Plain-text document sources:

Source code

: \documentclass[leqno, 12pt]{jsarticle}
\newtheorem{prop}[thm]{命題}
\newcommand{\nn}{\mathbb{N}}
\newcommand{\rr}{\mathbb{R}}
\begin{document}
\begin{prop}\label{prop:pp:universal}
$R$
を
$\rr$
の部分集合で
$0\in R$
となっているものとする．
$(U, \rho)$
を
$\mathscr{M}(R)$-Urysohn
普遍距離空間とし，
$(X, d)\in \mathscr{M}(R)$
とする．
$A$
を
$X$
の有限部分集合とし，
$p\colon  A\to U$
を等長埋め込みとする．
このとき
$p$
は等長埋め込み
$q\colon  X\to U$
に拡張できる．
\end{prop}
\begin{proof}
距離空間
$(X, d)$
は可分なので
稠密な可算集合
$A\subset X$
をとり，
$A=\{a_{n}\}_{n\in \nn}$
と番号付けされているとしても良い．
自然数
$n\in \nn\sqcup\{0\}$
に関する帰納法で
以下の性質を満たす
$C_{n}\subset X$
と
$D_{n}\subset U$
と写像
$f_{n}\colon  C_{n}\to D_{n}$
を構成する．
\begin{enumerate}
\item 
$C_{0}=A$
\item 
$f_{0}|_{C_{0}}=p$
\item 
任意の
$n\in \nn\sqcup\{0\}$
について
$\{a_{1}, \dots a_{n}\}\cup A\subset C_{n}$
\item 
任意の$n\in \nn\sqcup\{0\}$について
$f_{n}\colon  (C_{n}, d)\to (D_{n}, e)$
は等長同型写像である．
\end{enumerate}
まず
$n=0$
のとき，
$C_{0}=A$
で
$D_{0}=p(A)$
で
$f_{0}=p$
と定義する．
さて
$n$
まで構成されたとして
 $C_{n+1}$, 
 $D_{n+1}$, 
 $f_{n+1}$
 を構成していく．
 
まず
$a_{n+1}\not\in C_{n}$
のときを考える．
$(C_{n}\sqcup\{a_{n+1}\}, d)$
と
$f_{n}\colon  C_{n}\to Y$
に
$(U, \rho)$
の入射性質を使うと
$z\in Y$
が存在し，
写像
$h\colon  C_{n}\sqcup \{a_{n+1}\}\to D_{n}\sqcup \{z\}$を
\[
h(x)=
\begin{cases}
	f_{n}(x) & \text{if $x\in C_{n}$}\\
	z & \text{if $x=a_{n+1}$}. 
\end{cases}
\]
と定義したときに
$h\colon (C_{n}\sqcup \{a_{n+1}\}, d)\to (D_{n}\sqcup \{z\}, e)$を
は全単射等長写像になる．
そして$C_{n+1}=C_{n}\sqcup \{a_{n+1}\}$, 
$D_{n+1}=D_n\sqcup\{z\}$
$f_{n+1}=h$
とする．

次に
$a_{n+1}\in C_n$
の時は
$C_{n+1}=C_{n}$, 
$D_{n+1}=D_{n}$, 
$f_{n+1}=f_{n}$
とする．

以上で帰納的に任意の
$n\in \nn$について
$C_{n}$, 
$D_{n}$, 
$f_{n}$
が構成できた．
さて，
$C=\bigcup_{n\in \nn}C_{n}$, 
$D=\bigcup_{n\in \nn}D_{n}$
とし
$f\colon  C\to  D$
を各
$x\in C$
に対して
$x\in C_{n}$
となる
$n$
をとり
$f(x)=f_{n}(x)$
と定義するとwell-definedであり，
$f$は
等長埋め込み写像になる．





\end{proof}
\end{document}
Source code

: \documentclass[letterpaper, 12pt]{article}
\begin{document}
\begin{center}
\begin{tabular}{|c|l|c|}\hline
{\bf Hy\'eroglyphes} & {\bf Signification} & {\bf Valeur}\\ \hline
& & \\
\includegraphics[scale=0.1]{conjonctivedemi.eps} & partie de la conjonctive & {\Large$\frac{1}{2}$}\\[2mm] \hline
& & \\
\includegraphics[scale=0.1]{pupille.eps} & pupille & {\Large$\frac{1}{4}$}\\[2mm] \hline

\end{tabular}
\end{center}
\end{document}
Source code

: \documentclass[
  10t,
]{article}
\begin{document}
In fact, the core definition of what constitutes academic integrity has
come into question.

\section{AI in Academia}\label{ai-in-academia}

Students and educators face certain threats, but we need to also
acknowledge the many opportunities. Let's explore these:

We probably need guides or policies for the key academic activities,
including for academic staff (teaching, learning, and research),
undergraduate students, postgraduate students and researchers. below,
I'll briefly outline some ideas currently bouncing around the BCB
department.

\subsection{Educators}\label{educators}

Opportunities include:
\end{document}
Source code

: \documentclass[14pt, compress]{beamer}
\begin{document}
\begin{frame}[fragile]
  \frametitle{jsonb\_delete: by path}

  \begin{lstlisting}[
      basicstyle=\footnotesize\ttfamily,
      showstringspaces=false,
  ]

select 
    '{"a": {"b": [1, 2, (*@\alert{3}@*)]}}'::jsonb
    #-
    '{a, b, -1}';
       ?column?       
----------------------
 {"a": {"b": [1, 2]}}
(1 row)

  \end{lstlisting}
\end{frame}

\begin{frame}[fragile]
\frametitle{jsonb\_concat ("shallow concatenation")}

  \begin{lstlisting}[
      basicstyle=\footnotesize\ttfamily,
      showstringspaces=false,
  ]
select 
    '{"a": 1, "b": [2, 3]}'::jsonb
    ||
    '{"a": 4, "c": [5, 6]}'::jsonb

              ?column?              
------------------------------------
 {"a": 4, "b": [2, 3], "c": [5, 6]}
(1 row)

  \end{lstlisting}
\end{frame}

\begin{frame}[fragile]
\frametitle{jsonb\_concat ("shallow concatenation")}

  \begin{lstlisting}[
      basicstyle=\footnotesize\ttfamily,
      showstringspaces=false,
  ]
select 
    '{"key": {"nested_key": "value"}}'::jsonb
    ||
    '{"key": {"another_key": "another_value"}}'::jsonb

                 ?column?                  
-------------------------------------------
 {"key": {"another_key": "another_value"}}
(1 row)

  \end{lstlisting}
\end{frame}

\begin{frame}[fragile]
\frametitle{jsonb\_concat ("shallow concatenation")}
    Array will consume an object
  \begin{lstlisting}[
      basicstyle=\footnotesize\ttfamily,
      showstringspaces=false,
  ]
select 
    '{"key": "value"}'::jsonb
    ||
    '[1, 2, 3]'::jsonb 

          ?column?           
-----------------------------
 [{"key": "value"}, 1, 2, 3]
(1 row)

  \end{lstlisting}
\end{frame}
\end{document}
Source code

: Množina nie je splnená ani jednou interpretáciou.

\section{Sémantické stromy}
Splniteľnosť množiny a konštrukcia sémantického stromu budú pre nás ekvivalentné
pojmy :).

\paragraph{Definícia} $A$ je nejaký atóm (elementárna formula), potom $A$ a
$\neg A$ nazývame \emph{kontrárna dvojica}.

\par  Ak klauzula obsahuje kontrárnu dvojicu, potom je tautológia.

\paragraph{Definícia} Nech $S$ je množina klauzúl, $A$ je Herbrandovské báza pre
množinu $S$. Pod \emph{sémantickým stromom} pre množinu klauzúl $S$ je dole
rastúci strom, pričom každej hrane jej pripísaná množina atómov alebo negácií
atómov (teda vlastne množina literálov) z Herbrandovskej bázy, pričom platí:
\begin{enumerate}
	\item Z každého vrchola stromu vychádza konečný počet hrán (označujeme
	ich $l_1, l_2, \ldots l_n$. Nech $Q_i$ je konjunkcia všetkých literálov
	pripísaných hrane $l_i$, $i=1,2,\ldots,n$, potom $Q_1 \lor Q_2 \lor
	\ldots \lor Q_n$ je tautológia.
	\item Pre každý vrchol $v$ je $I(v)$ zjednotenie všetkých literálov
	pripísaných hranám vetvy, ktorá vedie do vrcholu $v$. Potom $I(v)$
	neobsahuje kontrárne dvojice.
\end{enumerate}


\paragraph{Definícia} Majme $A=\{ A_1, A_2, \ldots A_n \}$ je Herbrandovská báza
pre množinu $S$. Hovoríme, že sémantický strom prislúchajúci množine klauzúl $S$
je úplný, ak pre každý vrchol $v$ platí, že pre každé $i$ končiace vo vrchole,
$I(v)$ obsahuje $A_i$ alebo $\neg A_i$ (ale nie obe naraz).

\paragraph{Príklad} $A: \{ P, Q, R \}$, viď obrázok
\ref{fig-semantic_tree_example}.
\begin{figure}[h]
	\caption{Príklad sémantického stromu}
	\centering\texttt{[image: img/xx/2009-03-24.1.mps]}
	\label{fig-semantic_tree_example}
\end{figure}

» **GOAL OF THE EXERCISE**
Of the lines above, output exactly those from the line bearing "Students and educators" through the line bearing "undergraduate students, postgraduate", inclusive.

» **RESPONSE**
Students and educators face certain threats, but we need to also
acknowledge the many opportunities. Let's explore these:

We probably need guides or policies for the key academic activities,
including for academic staff (teaching, learning, and research),
undergraduate students, postgraduate students and researchers. below,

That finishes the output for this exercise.